Trans-Tasman dairy company A2 Milk says it is holding “various discussions with a number of parties” about transforming itself from being solely a brand owner to manufacturer.
Chief executive Geoff Babidge confirmed the talks in a statement on Monday after DataRoom revealed the company was understood to be one of the final contenders in the competition to buy the $NZ400m ($375m) Mataura Valley Milk company in New Zealand.
“The A2 Milk Company Limited notes media speculation in relation to potential corporate activity involving a2MC,” Mr Babidge said.
“While it is A2 Milk’s policy to not respond to media speculation, A2 Milk confirms it has had, and continues to have, various discussions with a number of parties in relation to potential strategic options relating to participation in manufacturing capacity and capability as stated in our half year results announcement on 27 February 2020.
“A2 Milk confirms that it is in compliance with the listing rules and will continue to keep the market informed in accordance with its disclosure obligations, including if and when any such discussions were to reach a conclusion.”
A2’s board has been considering whether to transition from brand ownership to manufacturing for the past five years. As its shares surged to a record high, the company has been looking at potential manufacturing investments over the past five months.

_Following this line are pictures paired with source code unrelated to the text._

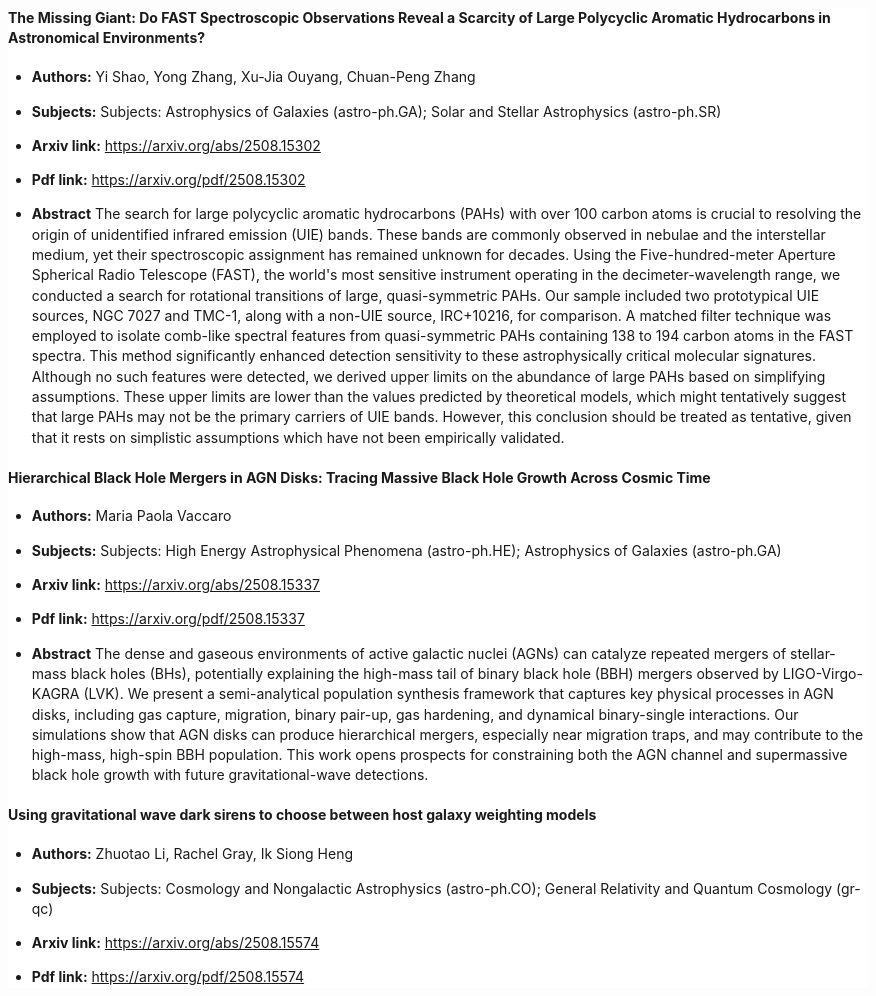 #### The Missing Giant: Do FAST Spectroscopic Observations Reveal a Scarcity of Large Polycyclic Aromatic Hydrocarbons in Astronomical Environments?
 - **Authors:** Yi Shao, Yong Zhang, Xu-Jia Ouyang, Chuan-Peng Zhang
 - **Subjects:** Subjects:
Astrophysics of Galaxies (astro-ph.GA); Solar and Stellar Astrophysics (astro-ph.SR)
 - **Arxiv link:** https://arxiv.org/abs/2508.15302

 - **Pdf link:** https://arxiv.org/pdf/2508.15302

 - **Abstract**
 The search for large polycyclic aromatic hydrocarbons (PAHs) with over 100 carbon atoms is crucial to resolving the origin of unidentified infrared emission (UIE) bands. These bands are commonly observed in nebulae and the interstellar medium, yet their spectroscopic assignment has remained unknown for decades. Using the Five-hundred-meter Aperture Spherical Radio Telescope (FAST), the world's most sensitive instrument operating in the decimeter-wavelength range, we conducted a search for rotational transitions of large, quasi-symmetric PAHs. Our sample included two prototypical UIE sources, NGC 7027 and TMC-1, along with a non-UIE source, IRC+10216, for comparison. A matched filter technique was employed to isolate comb-like spectral features from quasi-symmetric PAHs containing 138 to 194 carbon atoms in the FAST spectra. This method significantly enhanced detection sensitivity to these astrophysically critical molecular signatures. Although no such features were detected, we derived upper limits on the abundance of large PAHs based on simplifying assumptions. These upper limits are lower than the values predicted by theoretical models, which might tentatively suggest that large PAHs may not be the primary carriers of UIE bands. However, this conclusion should be treated as tentative, given that it rests on simplistic assumptions which have not been empirically validated.
#### Hierarchical Black Hole Mergers in AGN Disks: Tracing Massive Black Hole Growth Across Cosmic Time
 - **Authors:** Maria Paola Vaccaro
 - **Subjects:** Subjects:
High Energy Astrophysical Phenomena (astro-ph.HE); Astrophysics of Galaxies (astro-ph.GA)
 - **Arxiv link:** https://arxiv.org/abs/2508.15337

 - **Pdf link:** https://arxiv.org/pdf/2508.15337

 - **Abstract**
 The dense and gaseous environments of active galactic nuclei (AGNs) can catalyze repeated mergers of stellar-mass black holes (BHs), potentially explaining the high-mass tail of binary black hole (BBH) mergers observed by LIGO-Virgo-KAGRA (LVK). We present a semi-analytical population synthesis framework that captures key physical processes in AGN disks, including gas capture, migration, binary pair-up, gas hardening, and dynamical binary-single interactions. Our simulations show that AGN disks can produce hierarchical mergers, especially near migration traps, and may contribute to the high-mass, high-spin BBH population. This work opens prospects for constraining both the AGN channel and supermassive black hole growth with future gravitational-wave detections.
#### Using gravitational wave dark sirens to choose between host galaxy weighting models
 - **Authors:** Zhuotao Li, Rachel Gray, Ik Siong Heng
 - **Subjects:** Subjects:
Cosmology and Nongalactic Astrophysics (astro-ph.CO); General Relativity and Quantum Cosmology (gr-qc)
 - **Arxiv link:** https://arxiv.org/abs/2508.15574

 - **Pdf link:** https://arxiv.org/pdf/2508.15574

The company already has a 19.8 per cent stake in Synlait Milk, which produces its infant formula and is looking at similar partnerships, hence the appeal of Mataura.
China Animal Husbandry Group owns 78.6 per cent of Mataura Valley Milk – which is based in Gore in New Zealand’s South Island and produces a range of nutritional milk powders, including infant formula – with local farmers owning the remainder of the company held in small shareholdings.
This potentially enables A2 Milk to acquire a 21 per cent stake in the company, which lost $NZ10m in year to December 2018 – its latest financial accounts – and generated $NZ18.8m in revenue.
But A2 could double that stake, given China Animal Husbandry Group’s shareholding could call to at least 60 per cent under the terms of a $NZ115m loan Mataura has with China Construction Bank Corporation.
Matuara has been under financial pressure, with it seeking a strategic investor since late last year after it warned it needed an urgent cash injection to maintain operations beyond May 31 this year, with Macquarie Capital and DG Advisory appointed to manage the process.
“Current projections indicate the company will exhaust its existing bank facilities in September 2019, and needs an additional $12m ($11.25m) in funding over the period through to May 31, 2020,” the company wrote in its financial accounts in the year to December 2018.
Shares in A2 slipped 2.3 per cent on Monday, to $18.14.